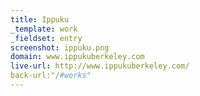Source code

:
 ```yaml
---
title: Ippuku
_template: work
_fieldset: entry
screenshot: ippuku.png
domain: www.ippukuberkeley.com
live-url: http://www.ippukuberkeley.com/
back-url:"/#works"
---
```

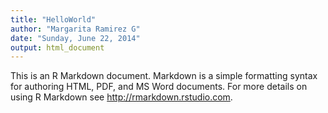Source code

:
 ```yaml
---
title: "HelloWorld"
author: "Margarita Ramirez G"
date: "Sunday, June 22, 2014"
output: html_document
---
```




This is an R Markdown document. Markdown is a simple formatting syntax for authoring HTML, PDF, and MS Word documents. For more details on using R Markdown see <http://rmarkdown.rstudio.com>.

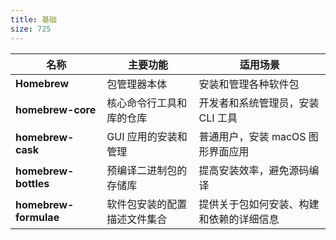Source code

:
 ```yaml
---
title: 基础
size: 725
---
```


| 名称                    | 主要功能           | 适用场景                 |
| --------------------- | -------------- | -------------------- |
| **Homebrew**          | 包管理器本体         | 安装和管理各种软件包           |
| **homebrew-core**     | 核心命令行工具和库的仓库   | 开发者和系统管理员，安装 CLI 工具  |
| **homebrew-cask**     | GUI 应用的安装和管理   | 普通用户，安装 macOS 图形界面应用 |
| **homebrew-bottles**  | 预编译二进制包的存储库    | 提高安装效率，避免源码编译        |
| **homebrew-formulae** | 软件包安装的配置描述文件集合 | 提供关于包如何安装、构建和依赖的详细信息 |
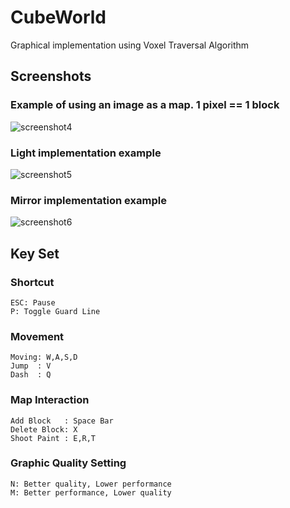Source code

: # CubeWorld
Graphical implementation using Voxel Traversal Algorithm

## Screenshots

### Example of using an image as a map. 1 pixel == 1 block
![screenshot4](https://user-images.githubusercontent.com/18459135/101238694-39ebbb80-3725-11eb-9e1e-871547b8ca52.png)

### Light implementation example
![screenshot5](https://user-images.githubusercontent.com/18459135/101238726-6c95b400-3725-11eb-8e31-6c726f75c012.png)

### Mirror implementation example
![screenshot6](https://user-images.githubusercontent.com/18459135/101239357-5a6a4480-372a-11eb-92e1-356707d5f6e6.png)


## Key Set

### Shortcut
```
ESC: Pause
P: Toggle Guard Line
```
### Movement
```
Moving: W,A,S,D
Jump  : V
Dash  : Q
```
### Map Interaction
```
Add Block   : Space Bar
Delete Block: X
Shoot Paint : E,R,T
```
### Graphic Quality Setting
```
N: Better quality, Lower performance
M: Better performance, Lower quality
```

**WORK ORDER:** Search the listing above for lines containing "using", and copy them.

**ANSWER TO THE EXERCISE:**
This is an R Markdown document. Markdown is a simple formatting syntax for authoring HTML, PDF, and MS Word documents. For more details on using R Markdown see <http://rmarkdown.rstudio.com>.
Graphical implementation using Voxel Traversal Algorithm
### Example of using an image as a map. 1 pixel == 1 block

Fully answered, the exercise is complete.